> _Problem_
Only the lines from the start of the data through the one containing "开发者如何上传扩展到chrome 应用商店!解决该扩展程序未列在 Chrome" belong in your answer; return them exactly.

[Data extract — start]

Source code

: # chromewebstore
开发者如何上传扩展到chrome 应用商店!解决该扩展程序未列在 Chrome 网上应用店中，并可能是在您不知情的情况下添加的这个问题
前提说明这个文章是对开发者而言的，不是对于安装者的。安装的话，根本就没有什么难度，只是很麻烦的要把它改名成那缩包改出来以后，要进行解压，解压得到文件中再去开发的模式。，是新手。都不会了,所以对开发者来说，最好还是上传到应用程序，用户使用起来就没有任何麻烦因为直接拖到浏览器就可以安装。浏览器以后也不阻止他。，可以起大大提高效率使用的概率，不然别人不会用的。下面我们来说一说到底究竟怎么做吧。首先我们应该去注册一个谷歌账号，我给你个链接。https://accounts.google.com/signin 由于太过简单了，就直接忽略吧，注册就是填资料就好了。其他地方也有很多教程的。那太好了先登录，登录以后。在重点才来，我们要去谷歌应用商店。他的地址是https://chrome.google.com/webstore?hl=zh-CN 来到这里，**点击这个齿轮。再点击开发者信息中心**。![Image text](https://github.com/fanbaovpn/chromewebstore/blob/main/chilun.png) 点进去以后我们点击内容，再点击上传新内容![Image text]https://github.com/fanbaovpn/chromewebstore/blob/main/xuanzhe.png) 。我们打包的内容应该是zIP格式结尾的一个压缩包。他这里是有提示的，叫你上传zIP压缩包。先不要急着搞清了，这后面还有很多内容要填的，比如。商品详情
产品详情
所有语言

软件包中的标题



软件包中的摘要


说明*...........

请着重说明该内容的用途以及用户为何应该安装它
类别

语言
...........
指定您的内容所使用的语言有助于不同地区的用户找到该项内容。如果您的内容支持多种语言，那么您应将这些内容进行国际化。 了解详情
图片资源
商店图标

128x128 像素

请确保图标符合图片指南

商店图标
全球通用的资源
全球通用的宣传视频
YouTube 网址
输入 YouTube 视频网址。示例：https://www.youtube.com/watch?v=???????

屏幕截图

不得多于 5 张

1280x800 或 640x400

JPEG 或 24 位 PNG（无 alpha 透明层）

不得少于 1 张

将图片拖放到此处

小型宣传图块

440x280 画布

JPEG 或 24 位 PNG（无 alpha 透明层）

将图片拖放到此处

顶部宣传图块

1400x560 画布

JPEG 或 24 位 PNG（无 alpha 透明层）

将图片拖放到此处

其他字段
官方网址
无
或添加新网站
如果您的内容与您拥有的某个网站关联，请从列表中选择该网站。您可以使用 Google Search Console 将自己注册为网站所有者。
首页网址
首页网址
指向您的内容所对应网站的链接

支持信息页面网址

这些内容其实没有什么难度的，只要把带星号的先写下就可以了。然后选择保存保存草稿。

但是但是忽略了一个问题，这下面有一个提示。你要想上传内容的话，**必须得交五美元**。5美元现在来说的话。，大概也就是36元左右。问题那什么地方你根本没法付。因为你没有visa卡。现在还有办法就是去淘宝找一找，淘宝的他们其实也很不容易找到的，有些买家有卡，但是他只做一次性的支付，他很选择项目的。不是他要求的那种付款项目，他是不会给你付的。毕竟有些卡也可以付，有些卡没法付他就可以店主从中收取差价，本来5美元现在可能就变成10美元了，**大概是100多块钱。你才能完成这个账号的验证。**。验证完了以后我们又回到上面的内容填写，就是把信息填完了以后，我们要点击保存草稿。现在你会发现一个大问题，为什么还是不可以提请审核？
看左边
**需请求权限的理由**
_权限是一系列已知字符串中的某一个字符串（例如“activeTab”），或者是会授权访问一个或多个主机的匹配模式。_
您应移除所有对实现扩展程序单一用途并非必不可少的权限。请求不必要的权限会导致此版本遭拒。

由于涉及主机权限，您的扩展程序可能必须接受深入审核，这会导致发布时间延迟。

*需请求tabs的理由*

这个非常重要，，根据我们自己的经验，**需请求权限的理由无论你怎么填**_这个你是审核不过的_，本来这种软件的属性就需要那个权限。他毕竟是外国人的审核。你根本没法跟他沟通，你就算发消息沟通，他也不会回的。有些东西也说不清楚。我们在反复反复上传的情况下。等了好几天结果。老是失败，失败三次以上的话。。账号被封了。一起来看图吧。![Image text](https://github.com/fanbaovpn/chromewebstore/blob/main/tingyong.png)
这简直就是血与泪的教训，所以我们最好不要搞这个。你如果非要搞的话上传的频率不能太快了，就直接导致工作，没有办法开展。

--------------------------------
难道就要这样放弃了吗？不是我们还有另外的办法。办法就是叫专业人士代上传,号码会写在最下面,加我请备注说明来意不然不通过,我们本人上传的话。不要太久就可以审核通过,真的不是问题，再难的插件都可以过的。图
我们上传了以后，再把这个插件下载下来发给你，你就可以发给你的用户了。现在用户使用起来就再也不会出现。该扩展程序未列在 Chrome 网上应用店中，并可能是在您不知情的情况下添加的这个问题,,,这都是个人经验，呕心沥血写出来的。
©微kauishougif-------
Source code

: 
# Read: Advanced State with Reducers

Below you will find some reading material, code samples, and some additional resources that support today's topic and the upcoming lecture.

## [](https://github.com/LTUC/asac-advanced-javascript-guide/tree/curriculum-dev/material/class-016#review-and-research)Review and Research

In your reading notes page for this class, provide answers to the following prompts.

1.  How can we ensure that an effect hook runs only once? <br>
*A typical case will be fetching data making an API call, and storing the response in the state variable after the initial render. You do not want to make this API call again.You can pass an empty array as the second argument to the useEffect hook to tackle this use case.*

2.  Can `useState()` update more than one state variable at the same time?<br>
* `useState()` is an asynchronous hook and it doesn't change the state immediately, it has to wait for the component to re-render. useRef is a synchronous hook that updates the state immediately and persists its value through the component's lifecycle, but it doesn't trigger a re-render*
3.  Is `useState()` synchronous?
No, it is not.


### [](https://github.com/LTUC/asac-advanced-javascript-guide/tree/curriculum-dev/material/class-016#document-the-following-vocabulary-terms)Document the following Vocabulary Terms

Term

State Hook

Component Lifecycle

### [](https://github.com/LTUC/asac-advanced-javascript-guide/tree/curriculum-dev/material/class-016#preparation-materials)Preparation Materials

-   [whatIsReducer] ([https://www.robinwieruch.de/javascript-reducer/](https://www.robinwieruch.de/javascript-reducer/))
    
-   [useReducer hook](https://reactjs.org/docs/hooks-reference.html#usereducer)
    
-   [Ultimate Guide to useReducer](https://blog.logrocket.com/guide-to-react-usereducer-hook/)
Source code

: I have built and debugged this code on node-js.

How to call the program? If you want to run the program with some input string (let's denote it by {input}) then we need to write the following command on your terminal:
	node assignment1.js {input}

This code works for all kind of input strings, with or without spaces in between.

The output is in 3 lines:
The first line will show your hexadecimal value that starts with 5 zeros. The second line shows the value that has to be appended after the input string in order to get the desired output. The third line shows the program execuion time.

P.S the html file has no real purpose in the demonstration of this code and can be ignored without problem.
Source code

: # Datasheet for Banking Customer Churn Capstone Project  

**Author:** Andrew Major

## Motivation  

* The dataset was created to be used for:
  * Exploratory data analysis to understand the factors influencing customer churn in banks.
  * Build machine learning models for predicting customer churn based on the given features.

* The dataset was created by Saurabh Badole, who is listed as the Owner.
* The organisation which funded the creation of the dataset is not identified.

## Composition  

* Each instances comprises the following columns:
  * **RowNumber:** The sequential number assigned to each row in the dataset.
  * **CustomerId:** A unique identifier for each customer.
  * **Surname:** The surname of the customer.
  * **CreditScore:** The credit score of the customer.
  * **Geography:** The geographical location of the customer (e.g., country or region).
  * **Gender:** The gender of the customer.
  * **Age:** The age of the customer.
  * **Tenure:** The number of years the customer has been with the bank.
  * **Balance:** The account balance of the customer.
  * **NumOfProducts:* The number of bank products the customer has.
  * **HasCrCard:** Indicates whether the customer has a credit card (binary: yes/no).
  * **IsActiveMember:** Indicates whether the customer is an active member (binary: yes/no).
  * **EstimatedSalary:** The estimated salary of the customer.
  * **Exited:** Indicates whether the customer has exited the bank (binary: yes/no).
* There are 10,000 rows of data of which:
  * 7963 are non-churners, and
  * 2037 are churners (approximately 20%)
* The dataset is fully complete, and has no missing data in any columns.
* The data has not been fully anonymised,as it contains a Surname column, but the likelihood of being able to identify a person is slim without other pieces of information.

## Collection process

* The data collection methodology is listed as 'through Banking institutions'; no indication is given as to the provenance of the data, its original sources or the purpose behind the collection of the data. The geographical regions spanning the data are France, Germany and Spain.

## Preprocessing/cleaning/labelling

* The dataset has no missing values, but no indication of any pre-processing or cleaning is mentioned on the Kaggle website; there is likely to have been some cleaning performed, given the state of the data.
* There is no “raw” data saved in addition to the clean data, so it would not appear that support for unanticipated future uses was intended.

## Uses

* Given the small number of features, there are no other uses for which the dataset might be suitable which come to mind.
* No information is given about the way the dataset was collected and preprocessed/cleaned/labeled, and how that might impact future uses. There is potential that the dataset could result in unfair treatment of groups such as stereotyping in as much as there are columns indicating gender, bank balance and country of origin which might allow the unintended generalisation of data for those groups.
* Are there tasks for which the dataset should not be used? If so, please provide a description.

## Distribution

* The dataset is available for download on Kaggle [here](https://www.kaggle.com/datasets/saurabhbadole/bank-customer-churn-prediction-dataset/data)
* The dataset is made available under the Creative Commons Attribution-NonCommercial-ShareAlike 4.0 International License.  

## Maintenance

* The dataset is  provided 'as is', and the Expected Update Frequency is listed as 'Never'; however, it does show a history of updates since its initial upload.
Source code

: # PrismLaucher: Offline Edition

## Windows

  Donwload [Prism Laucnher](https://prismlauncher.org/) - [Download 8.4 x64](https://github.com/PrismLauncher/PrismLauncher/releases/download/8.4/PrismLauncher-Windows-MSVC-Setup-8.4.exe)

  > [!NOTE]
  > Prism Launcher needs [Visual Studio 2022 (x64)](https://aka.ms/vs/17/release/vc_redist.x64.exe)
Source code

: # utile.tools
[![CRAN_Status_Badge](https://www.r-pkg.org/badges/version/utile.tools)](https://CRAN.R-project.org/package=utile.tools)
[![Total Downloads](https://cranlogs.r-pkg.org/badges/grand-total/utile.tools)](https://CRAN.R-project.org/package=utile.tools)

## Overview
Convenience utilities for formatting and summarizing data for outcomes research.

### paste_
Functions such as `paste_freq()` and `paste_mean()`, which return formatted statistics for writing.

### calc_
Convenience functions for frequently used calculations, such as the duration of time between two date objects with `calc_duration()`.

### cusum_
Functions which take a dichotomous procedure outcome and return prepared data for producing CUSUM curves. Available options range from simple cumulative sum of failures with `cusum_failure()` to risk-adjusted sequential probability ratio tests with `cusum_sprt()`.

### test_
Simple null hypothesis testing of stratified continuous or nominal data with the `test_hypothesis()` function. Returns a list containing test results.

[Data extract — finish]

> _Response to this exercise_
Source code

: # chromewebstore
开发者如何上传扩展到chrome 应用商店!解决该扩展程序未列在 Chrome 网上应用店中，并可能是在您不知情的情况下添加的这个问题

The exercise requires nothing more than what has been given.